(WORK TO COMPLETE): Which of the lines below holds the string "roughly"? Copy every line that does.

(RECORDS FOR PROCESSING):

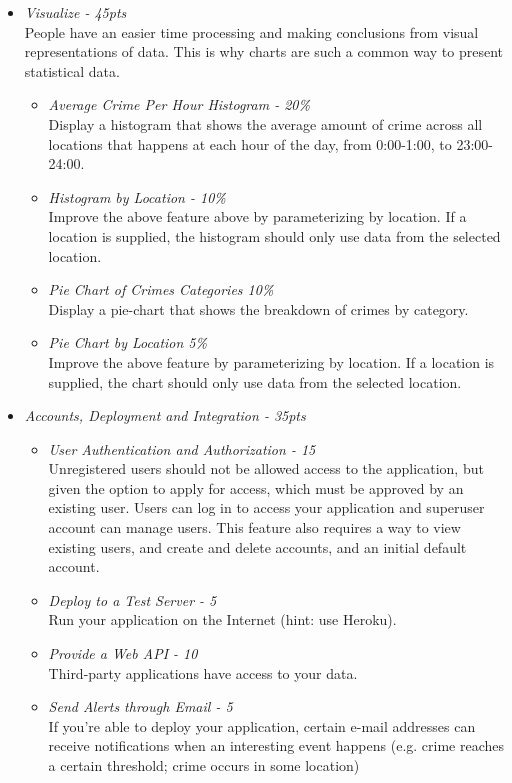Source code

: \documentclass[12pt]{article}
\begin{document}
\begin{itemize}
\item \textit{Visualize - 45pts} \\
People have an easier time processing and making conclusions from visual representations of data. This is why charts are such a common way to present statistical data.
\begin{itemize}
\item \textit{Average Crime Per Hour Histogram - 20\%} \\
Display a histogram that shows the average amount of crime across all locations that happens at each hour of the day, from 0:00-1:00, to 23:00-24:00.
\item \textit{Histogram by Location - 10\%} \\
Improve the above feature above by parameterizing by location. If a location is supplied, the histogram should only use data from the selected location.
\item \textit{Pie Chart of Crimes Categories 10\%} \\
Display a pie-chart that shows the breakdown of crimes by category.
\item \textit{Pie Chart by Location 5\%} \\
Improve the above feature by parameterizing by location. If a location is supplied, the chart should only use data from the selected location.
\end{itemize}

\item \textit{Accounts, Deployment and Integration - 35pts}
\begin{itemize}
\item \textit{User Authentication and Authorization - 15} \\
Unregistered users should not be allowed access to the application, but given the option to apply for access, which must be approved by an existing user. Users can log in to access your application and superuser account can manage users. This feature also requires a way to view existing users, and create and delete accounts, and an initial default account.
\item \textit{Deploy to a Test Server - 5} \\
Run your application on the Internet (hint: use Heroku).
\item \textit{Provide a Web API - 10} \\
Third-party applications have access to your data.
\item \textit{Send Alerts through Email - 5} \\
If you're able to deploy your application, certain e-mail addresses can receive notifications when an interesting event happens (e.g. crime reaches a certain threshold; crime occurs in some location)
\end{itemize}
\end{itemize}
\end{document}
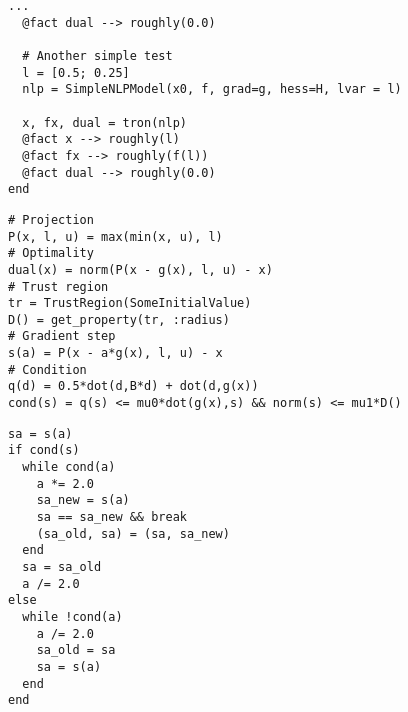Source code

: \begin{frame}[t,fragile]
\begin{lstlisting}[basicstyle=\scriptsize\tt]
  ...
  @fact dual --> roughly(0.0)

  # Another simple test
  l = [0.5; 0.25]
  nlp = SimpleNLPModel(x0, f, grad=g, hess=H, lvar = l)

  x, fx, dual = tron(nlp)
  @fact x --> roughly(l)
  @fact fx --> roughly(f(l))
  @fact dual --> roughly(0.0)
end
\end{lstlisting}
\end{frame}


\begin{frame}[t,fragile]
\begin{lstlisting}[basicstyle=\scriptsize\tt]
# Projection
P(x, l, u) = max(min(x, u), l)
# Optimality
dual(x) = norm(P(x - g(x), l, u) - x)
# Trust region
tr = TrustRegion(SomeInitialValue)
D() = get_property(tr, :radius)
# Gradient step
s(a) = P(x - a*g(x), l, u) - x
# Condition
q(d) = 0.5*dot(d,B*d) + dot(d,g(x))
cond(s) = q(s) <= mu0*dot(g(x),s) && norm(s) <= mu1*D()
\end{lstlisting}
\end{frame}

\begin{frame}[t,fragile]
\begin{lstlisting}[basicstyle=\scriptsize\tt]
sa = s(a)
if cond(s)
  while cond(a)
    a *= 2.0
    sa_new = s(a)
    sa == sa_new && break
    (sa_old, sa) = (sa, sa_new)
  end
  sa = sa_old
  a /= 2.0
else
  while !cond(a)
    a /= 2.0
    sa_old = sa
    sa = s(a)
  end
end
\end{lstlisting}
\end{frame}


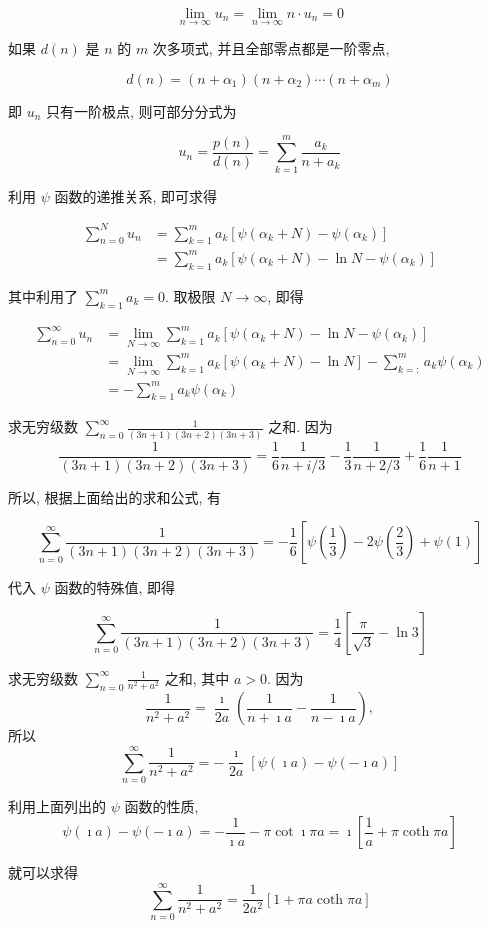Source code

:$$
\lim _{n \rightarrow \infty} u_{n}=\lim _{n \rightarrow \infty} n \cdot u_{n}=0
$$

如果 $d(n)$ 是 $n$ 的 $m$ 次多项式, 并且全部零点都是一阶零点,

$$
d(n)=\left(n+\alpha_{1}\right)\left(n+\alpha_{2}\right) \cdots\left(n+\alpha_{m}\right)
$$

即 $u_{n}$ 只有一阶极点, 则可部分分式为

$$
u_{n}=\frac{p(n)}{d(n)}=\sum_{k=1}^{m} \frac{a_{k}}{n+a_{k}}
$$

利用 $\psi$ 函数的递推关系, 即可求得

$$
\begin{aligned}
\sum_{n=0}^{N} u_{n} & =\sum_{k=1}^{m} a_{k}\left[\psi\left(\alpha_{k}+N\right)-\psi\left(\alpha_{k}\right)\right] \\
& =\sum_{k=1}^{m} a_{k}\left[\psi\left(\alpha_{k}+N\right)-\ln N-\psi\left(\alpha_{k}\right)\right]
\end{aligned}
$$

其中利用了 $\sum_{k=1}^{m} a_{k}=0$. 取极限 $N \rightarrow \infty$, 即得

$$
\begin{aligned}
\sum_{n=0}^{\infty} u_{n} & =\lim _{N \rightarrow \infty} \sum_{k=1}^{m} a_{k}\left[\psi\left(\alpha_{k}+N\right)-\ln N-\psi\left(\alpha_{k}\right)\right] \\
& =\lim _{N \rightarrow \infty} \sum_{k=1}^{m} a_{k}\left[\psi\left(\alpha_{k}+N\right)-\ln N\right]-\sum_{k=:}^{m} a_{k} \psi\left(\alpha_{k}\right) \\
& =-\sum_{k=1}^{m} a_{k} \psi\left(\alpha_{k}\right)
\end{aligned}
$$

\begin{examplebox}{求无穷级数 $\sum_{n=0}^{\infty} \frac{1}{(3 n+1)(3 n+2)(3 n+3)}$ 之和.}
因为
$$
\frac{1}{(3 n+1)(3 n+2)(3 n+3)}=\frac{1}{6} \frac{1}{n+i / 3}-\frac{1}{3} \frac{1}{n+2 / 3}+\frac{1}{6} \frac{1}{n+1}
$$

所以, 根据上面给出的求和公式, 有

$$
\sum_{n=0}^{\infty} \frac{1}{(3 n+1)(3 n+2)(3 n+3)}=-\frac{1}{6}\left[\psi\left(\frac{1}{3}\right)-2 \psi\left(\frac{2}{3}\right)+\psi(1)\right]
$$

代入 $\psi$ 函数的特殊值, 即得

$$
\sum_{n=0}^{\infty} \frac{1}{(3 n+1)(3 n+2)(3 n+3)}=\frac{1}{4}\left[\frac{\pi}{\sqrt{3}}-\ln 3\right]
$$
\end{examplebox}

\begin{examplebox}{求无穷级数 $\sum_{n=0}^{\infty} \frac{1}{n^{2}+a^{2}}$ 之和, 其中 $a>0$.}
因为
$$
\frac{1}{n^{2}+a^{2}}=\frac{\imath}{2 a}\left(\frac{1}{n+\imath a}-\frac{1}{n-\imath a}\right),
$$
所以
$$
\sum_{n=0}^{\infty} \frac{1}{n^{2}+a^{2}}=-\frac{\imath}{2 a}[\psi(\imath a)-\psi(-\imath a)]
$$

利用上面列出的 $\psi$ 函数的性质,
$$
\psi(\imath a)-\psi(-\imath a)=-\frac{1}{\imath a}-\pi \cot \imath \pi a=\imath\left[\frac{1}{a}+\pi \operatorname{coth} \pi a\right]
$$

就可以求得
$$
\sum_{n=0}^{\infty} \frac{1}{n^{2}+a^{2}}=\frac{1}{2 a^{2}}[1+\pi a \operatorname{coth} \pi a]
$$
\end{examplebox}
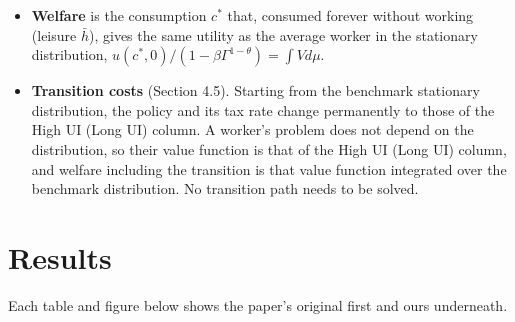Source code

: \documentclass[11pt,fleqn]{article}
\begin{document}
\begin{itemize}
 \item \textbf{Welfare} is the consumption $c^*$ that, consumed forever without working (leisure $\bar{h}$), gives the same utility as the average worker in the stationary distribution, $u(c^*,0)/(1-\beta\Gamma^{1-\theta}) = \int V d\mu$.
 \item \textbf{Transition costs} (Section 4.5). Starting from the benchmark stationary distribution, the policy and its tax rate change permanently to those of the High UI (Long UI) column. A worker's problem does not depend on the distribution, so their value function is that of the High UI (Long UI) column, and welfare including the transition is that value function integrated over the benchmark distribution. No transition path needs to be solved.
\end{itemize}


\section{Results}
\label{sec:results}

Each table and figure below shows the paper's original first and ours underneath.
\end{document}
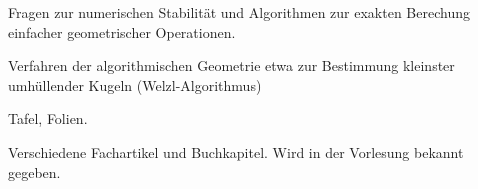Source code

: \begin{course}
\begin{content}
 

Fragen zur numerischen Stabilität und Algorithmen zur exakten Berechung einfacher geometrischer Operationen.

 

Verfahren der algorithmischen Geometrie etwa zur Bestimmung kleinster umhüllender Kugeln (Welzl-Algorithmus)


\end{content}

\begin{media}Tafel, Folien.

\end{media}

\begin{literature}Verschiedene Fachartikel und Buchkapitel. Wird in der Vorlesung bekannt gegeben.

\end{literature}



\end{course}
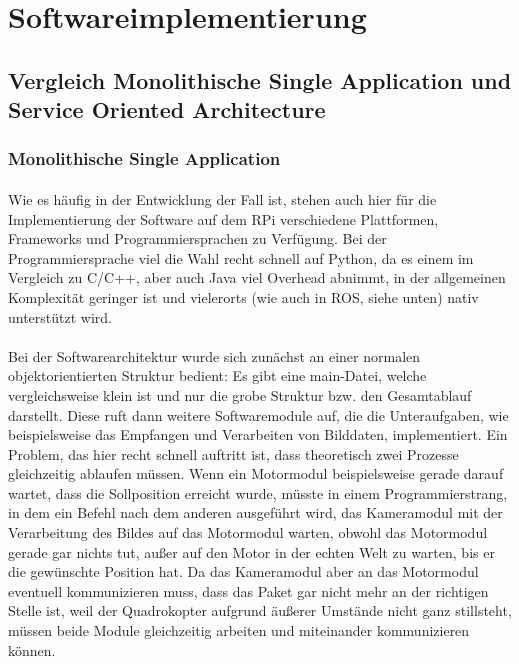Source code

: \section{Softwareimplementierung}
\paragraph{}
\subsection{Vergleich Monolithische Single Application und Service Oriented Architecture}
\subsubsection{Monolithische Single Application}
\paragraph{}
Wie es häufig in der Entwicklung der Fall ist, stehen auch hier für die Implementierung
der Software auf dem RPi verschiedene Plattformen, Frameworks und
Programmiersprachen zu Verfügung. Bei der Programmiersprache viel die Wahl recht
schnell auf Python, da es einem im Vergleich zu C/C++, aber auch Java viel Overhead
abnimmt, in der allgemeinen Komplexität geringer ist und vielerorts (wie auch in ROS,
siehe unten) nativ unterstützt wird.
\paragraph{}
Bei der Softwarearchitektur wurde sich zunächst an einer normalen objektorientierten Struktur bedient: Es gibt eine main-Datei, welche vergleichsweise
klein ist und nur die grobe Struktur bzw. den Gesamtablauf darstellt. Diese ruft dann weitere Softwaremodule auf, die die Unteraufgaben, wie beispielsweise das Empfangen und Verarbeiten von Bilddaten, implementiert. Ein Problem, das hier recht schnell auftritt ist, dass theoretisch zwei Prozesse gleichzeitig ablaufen müssen. Wenn ein Motormodul beispielsweise gerade darauf wartet, dass die Sollposition erreicht wurde, müsste in einem Programmierstrang, in dem ein Befehl nach dem anderen ausgeführt wird, das Kameramodul mit der Verarbeitung des Bildes auf das Motormodul warten, obwohl das Motormodul gerade gar nichts tut, außer auf den
Motor in der echten Welt zu warten, bis er die gewünschte Position hat. Da das Kameramodul aber an das Motormodul eventuell kommunizieren muss, dass das
Paket gar nicht mehr an der richtigen Stelle ist, weil der Quadrokopter aufgrund äußerer Umstände nicht ganz stillsteht, müssen beide Module gleichzeitig arbeiten und
miteinander kommunizieren können. 
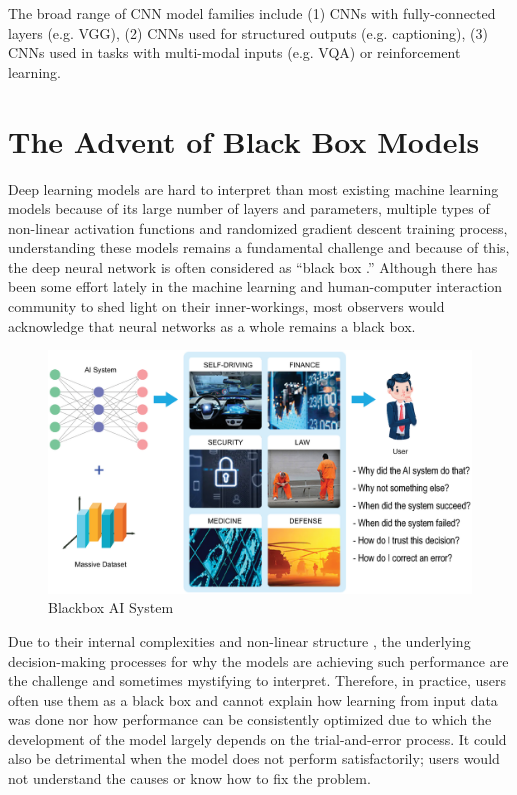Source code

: The broad range of CNN model families include (1) CNNs with fully-connected layers (e.g. VGG), (2) CNNs used for structured outputs (e.g. captioning), (3) CNNs used in tasks with multi-modal inputs (e.g. VQA) or reinforcement learning.

\section{The Advent of Black Box Models}

Deep learning models are hard to interpret than most existing machine learning models \cite{Kahng2018} because of its large number of layers and parameters, multiple types of non-linear activation functions and randomized gradient descent training process, understanding these models remains a fundamental challenge and because of this, the deep neural network is often considered as “black box \cite{dlvwz}.” Although there has been some effort lately in the machine learning and human-computer interaction community to shed light on their inner-workings, most observers would acknowledge that neural networks as a whole remains a black box.

\begin{figure}[htbp]
\centering
\includegraphics[width=1\textwidth]{images/Blackbox-AI-copy.eps}
\caption{Blackbox AI System}
\label{fig:Blackbox AI system}
\end{figure}

Due to their internal complexities and non-linear structure \cite{Samek}, the underlying decision-making processes for why the models are achieving such performance are the challenge and sometimes mystifying to interpret. Therefore, in practice, users often use them as a black box and cannot explain how learning from input data was done nor how performance can be consistently optimized due to which the development of the model largely depends on the trial-and-error process. It could also be detrimental when the model does not perform satisfactorily; users would not understand the causes or know how to fix the problem. 

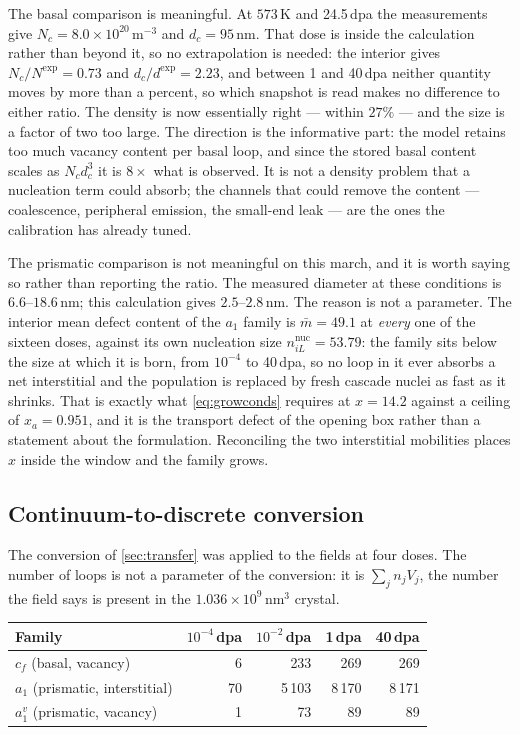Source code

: The basal comparison is meaningful. At $573\,$K and 24.5\,dpa the measurements
give $N_c=8.0\times10^{20}\,\mathrm{m^{-3}}$ and $d_c=95\,$nm. That dose is
inside the calculation rather than beyond it, so no extrapolation is needed: the
interior gives $N_c/N^{\exp}=0.73$ and $d_c/d^{\exp}=2.23$, and between 1 and
40\,dpa neither quantity moves by more than a percent, so which snapshot is read
makes no difference to either ratio. The density is now essentially right ---
within $27\%$ --- and the size is a factor of two too large. The direction is
the informative part: the model retains too much vacancy content per basal loop,
and since the stored basal content scales as $N_c d_c^{3}$ it is $8\times$ what
is observed. It is not a density problem that a nucleation term could absorb;
the channels that could remove the content --- coalescence, peripheral emission,
the small-end leak --- are the ones the calibration has already tuned.

The prismatic comparison is not meaningful on this march, and it is worth saying
so rather than reporting the ratio. The measured \aloop{} diameter at these
conditions is $6.6$--$18.6\,$nm; this calculation gives $2.5$--$2.8\,$nm. The
reason is not a parameter. The interior mean defect content of the $a_1$ family
is $\bar m=49.1$ at \emph{every} one of the sixteen doses, against its own
nucleation size $n^{\mathrm{nuc}}_{iL}=53.79$: the family sits below the size at
which it is born, from $10^{-4}$ to 40\,dpa, so no loop in it ever absorbs a net
interstitial and the population is replaced by fresh cascade nuclei as fast as
it shrinks. That is exactly what \cref{eq:growconds} requires at $x=14.2$
against a ceiling of $x_a=0.951$, and it is the transport defect of the opening
box rather than a statement about the formulation. Reconciling the two
interstitial mobilities places $x$ inside the window and the family grows.

\subsection{Continuum-to-discrete conversion}
\label{sec:results-discrete}

The conversion of \cref{sec:transfer} was applied to the fields at four doses.
The number of loops is not a parameter of the conversion: it is $\sum_j n_j
V_j$, the number the field says is present in the
$1.036\times10^{9}\,\mathrm{nm^{3}}$ crystal.

\begin{center}
\begin{tabular}{@{}lrrrr@{}}
\toprule
Family & $10^{-4}$\,dpa & $10^{-2}$\,dpa & 1\,dpa & 40\,dpa \\
\midrule
$c_f$ (basal, vacancy)          &  6 &   233 &   269 &   269 \\
$a_1$ (prismatic, interstitial) & 70 & 5\,103 & 8\,170 & 8\,171 \\
$a_1^{v}$ (prismatic, vacancy)  &  1 &    73 &    89 &    89 \\
\bottomrule
\end{tabular}
\end{center}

(FINAL ANSWER):
  @fact dual --> roughly(0.0)
  @fact x --> roughly(l)
  @fact fx --> roughly(f(l))
  @fact dual --> roughly(0.0)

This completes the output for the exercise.